Basis in the Futures Market
In the futures market, basis represents the difference between the cash price of the commodity and the futures price of that commodity. It is a critically important concept for portfolio managers and traders to grasp because the relationship between cash and futures prices affects the value of the contracts used in hedging. But the concept is also fuzzy at times because there are gaps between spot and relative price until the expiry of the nearest contract, therefore the basis is not necessarily accurate.
In addition to the deviations created because of the time gap between the expiry of the futures contract and the spot commodity, there may be other variations due to actuals, different levels of product quality, and delivery locations. In general, the basis is used by investors to gauge the profitability of delivery of cash or the actual and is also used to search for arbitrage opportunities.
Basis as Cost
A security's basis is the purchase price after commissions or other expenses. It is also known as cost basis or tax basis. This figure is used to calculate capital gains or losses when a security is sold. For example, let's assume you purchase 1,000 shares of a stock for $7 per share.

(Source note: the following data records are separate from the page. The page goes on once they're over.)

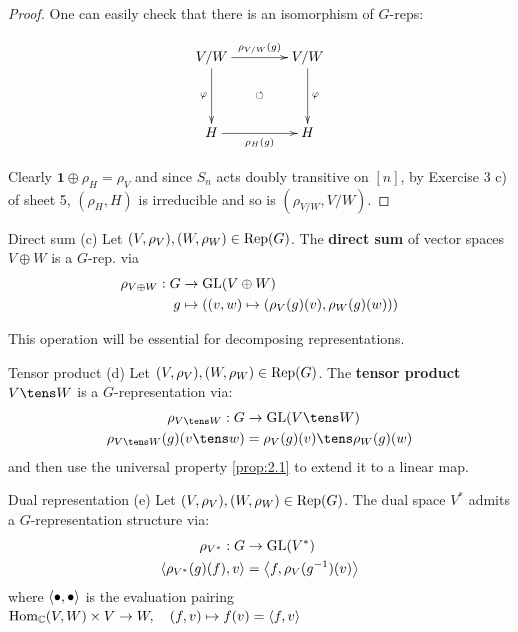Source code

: \documentclass[twoside = false,	%
		headsepline,		%
		parskip = true,
		]{scrbook}						%
\begin{document}
\begin{proof}
        One can easily check that there is an isomorphism of $G$-reps:
        
        \begin{equation*}
        \xymatrix@C=40pt @R=40pt {
            V/W \ar^{\rho_{V/W}(g)}[r] \ar[d]_{\varphi} & V/W\ar[d]^{\varphi} \\
            H \ar[r]_{\rho_H(g)} & H\ar@{}|{\circlearrowleft}[ul]
        }
        \end{equation*}
        
        Clearly $\mathbf{1} \oplus \rho_H = \rho_V$ and since $S_n$ acts doubly transitive on $[n]$, by Exercise 3 c) of sheet 5, $(\rho_H,H)$ is irreducible and so is $(\rho_{V/W},V/W)$.
    \end{proof}
     
    \begin{definition*}
    {Direct sum (c)}
        Let $(V,\rho_V), (W,\rho_W) \in \Rep(G)$. The \textbf{direct sum} of vector spaces $V \oplus W$ is a $G$-rep. via
        \begin{equation*}
        \begin{split}
            \rho_{V \oplus W}: G &\to \GL(V \oplus W) \\
                            g &\mapsto \round{(v,w) \mapsto (\rho_V(g)(v),\rho_W(g)(w))}
        \end{split}
        \end{equation*}
    \end{definition*}
    This operation will be essential for decomposing representations.
    
    \begin{definition*}
    {Tensor product (d)}
        Let $(V,\rho_V), (W,\rho_W) \in \Rep(G)$. The \textbf{tensor product} $V \tens W$ is a $G$-representation via:
        \begin{equation*}
        \begin{split}
            \rho_{V \tens W}: G &\to \GL(V \tens W) \\
                    \rho_{V \tens W}(g)(v \tens w) &= \rho_V(g)(v) \tens \rho_W(g)(w)
        \end{split}
        \end{equation*}
        and then use the universal property \ref{prop:2.1} to extend it to a linear map.
    \end{definition*}

    \begin{definition*}
    {Dual representation (e)}
        Let $(V,\rho_V), (W,\rho_W) \in \Rep(G)$. The dual space $V^*$ admits a $G$-representation structure via:
        \begin{equation*}
        \begin{split}
            \rho_{V^*}: G &\to\GL(V^*) \\
                \spitz{\rho_{V^*}(g)(f),v} &= \spitz{f,\rho_V(g^{-1})(v)}
        \end{split}
        \end{equation*}
        where $\spitz{\bullet,\bullet}$ is the evaluation pairing $\Hom_\C(V,W) \times V \to W, \quad (f,v) \mapsto f(v) = \spitz{f,v}$
    \end{definition*}
    
\end{document}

Your cost basis is equal to the total purchase price, or $7,000.
In the context of IRAs, basis originates from nondeductible IRA contributions and rollover of after-tax amounts. Earnings on these amounts are tax-deferred, similar to earnings on deductible contributions and rollover of pre-tax amounts. Distributions of amounts representing basis in an IRA are tax-free. However, to ensure that this tax-free treatment is realized, the taxpayer must file IRS Form 8606 for any year that basis is added to the IRA and for any year that distributions are made from any of the individual's traditional, SEP, or SIMPLE IRAs.
Failure to file Form 8606 may result in double taxation of these amounts and an IRS-assessed penalty of $50. For example, let's assume your IRA is worth $100,000, of which $20,000 was nondeductible contributions, which accounts for 20% of the total. This ratio of basis applies to withdrawals, so if you withdraw $40,000, 20% is considered basis and is not taxed, which calculates to $8,000.